Professor Bill Rubinstein

There has been a good deal of speculation as to why the polls were so wrong. In my opinion, there is a good explanation for this. One fact about federal elections in Australia not generally understood is that the Coalition normally receives many more primary votes than does the ALP. At the 2016 federal election, the Coalition received 42.0 per cent of the primary vote, the ALP 34.7 per cent, and the Greens 10.2 per cent. If Australia had a “first past the post” voting system as in Britain or America, on these numbers the Coalition would win every federal election in a landslide. But in our preferential voting system, to the ALP’s primary vote one can add probably around 85 per cent of the Green party’s preferences, bringing the two parties up to near equality in the two parties preferred vote figure.

Normally the Coalition has no way of matching its vote with the second preferences of smaller right-wing parties, to balance the Green’s second preferences. But in this election it had three minor right-wing parties from whose second preferences the Coalition benefitted: Clive Palmer’s UAP (3.4 per cent of the total vote), One Nation (3.0 per cent), and the Conservative Party (0.5 per cent), in all around 7 per cent of the total vote, of which probably 85 per cent of their second preferences went to the Coalition.

In my opinion, the pollsters greatly and consistently underestimated the size of these preference flows from these minor right-wing parties to the Coalition. In fact, it is quite possible that the Coalition was always leading the ALP in the two-party preferred vote, and never trailed the ALP, especially after a preference deal was secured with Clive Palmer. The private polling of both parties apparently indicated something of the kind.

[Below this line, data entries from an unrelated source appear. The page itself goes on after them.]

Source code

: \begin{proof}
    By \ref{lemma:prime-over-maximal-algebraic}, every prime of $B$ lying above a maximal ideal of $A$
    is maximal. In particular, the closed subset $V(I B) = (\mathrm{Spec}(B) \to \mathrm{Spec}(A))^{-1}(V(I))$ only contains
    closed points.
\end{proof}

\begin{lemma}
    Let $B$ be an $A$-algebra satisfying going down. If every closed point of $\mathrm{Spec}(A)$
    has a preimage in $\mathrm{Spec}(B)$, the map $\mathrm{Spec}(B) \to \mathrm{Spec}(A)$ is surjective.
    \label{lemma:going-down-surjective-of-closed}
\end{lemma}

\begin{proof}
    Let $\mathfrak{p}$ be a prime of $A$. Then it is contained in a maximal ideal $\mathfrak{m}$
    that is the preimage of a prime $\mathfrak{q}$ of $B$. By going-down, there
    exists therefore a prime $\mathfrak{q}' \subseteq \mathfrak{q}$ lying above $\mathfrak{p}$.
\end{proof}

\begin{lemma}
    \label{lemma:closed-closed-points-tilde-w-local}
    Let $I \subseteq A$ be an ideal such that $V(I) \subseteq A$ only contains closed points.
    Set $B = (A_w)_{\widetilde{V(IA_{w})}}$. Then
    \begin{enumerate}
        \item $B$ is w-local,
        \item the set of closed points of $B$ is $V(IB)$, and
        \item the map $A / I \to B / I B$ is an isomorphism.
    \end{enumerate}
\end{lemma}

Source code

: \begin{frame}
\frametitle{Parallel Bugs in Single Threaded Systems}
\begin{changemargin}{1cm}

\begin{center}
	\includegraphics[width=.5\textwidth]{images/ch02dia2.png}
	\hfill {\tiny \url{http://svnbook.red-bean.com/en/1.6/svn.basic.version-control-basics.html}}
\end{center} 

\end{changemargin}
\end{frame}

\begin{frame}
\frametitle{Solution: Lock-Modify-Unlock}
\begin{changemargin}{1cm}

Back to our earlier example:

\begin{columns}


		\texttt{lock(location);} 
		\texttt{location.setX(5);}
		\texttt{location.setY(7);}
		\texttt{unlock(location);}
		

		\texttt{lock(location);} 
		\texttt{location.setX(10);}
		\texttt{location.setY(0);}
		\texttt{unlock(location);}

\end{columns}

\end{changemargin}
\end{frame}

Is there a way to measure the Jewish vote? Clearly, not in a direct way. But although the Jewish vote in Australia is small, about 0.5 per cent of the total vote, it is concentrated in a handful of seats. It also has the distinct characteristic that a disproportionate percentage of Jewish voters will not go to the polls on a Saturday, and will instead cast postal votes or pre-poll votes. We already have the postal vote totals for the NSW seat of Wentworth (Sydney’s eastern suburbs, including Bondi and Woollahra), where a significant proportion of the population is Jewish, probably a higher percentage than in all but one or two seats in Melbourne.

In Wentworth, Dave Sharma, the Liberal candidate, narrowly defeated Dr. Kerryn Phelps, the Independent who was elected when Malcolm Turnbull retired. These postal votes are probably heavily Jewish, and they are quite striking: Sharma 3651 votes; Phelps 1409 votes. (The ALP candidate received 445 postal votes and the Green candidate 225.) We do not as yet have similar postal vote counts from heavily Jewish seats in Melbourne like Goldstein.  (Detailed vote counts for every seat can be seen online on the Australian Electoral Commission’s Tally Room site (https://tallyroom.aec.gov.au/HouseDefault-24310.htm); scroll down after bringing a specific constituency onscreen.) I hope to report on these when these counts become available. From the Wentworth figures, it seems a reasonable inference that the Jewish vote went strongly for the Coalition.

A number of points might also be made about the ALP’s campaign. While Bill Shorten and his party have been depicted as moderates, many of the policies it officially adopted  ̶  and which received almost no publicity  ̶ clearly were those preferred by the party’s left wing. Last December, the 2018 annual Conference of the ALP passed a resolution which “calls on the next Labor government to recognise Palestine as a state”.  This motion was seconded by Tony Burke, who stated that “today we say the Palestinians also deserve a land of their own”.  This resolution did not, however, say whether the government of the Palestinians to be recognised by Australia would be that of Hamas in Gaza, a terrorist organisation, or that of Abba’s Fatah on the West Bank, where no election has been held by local Palestinians in eleven years or so.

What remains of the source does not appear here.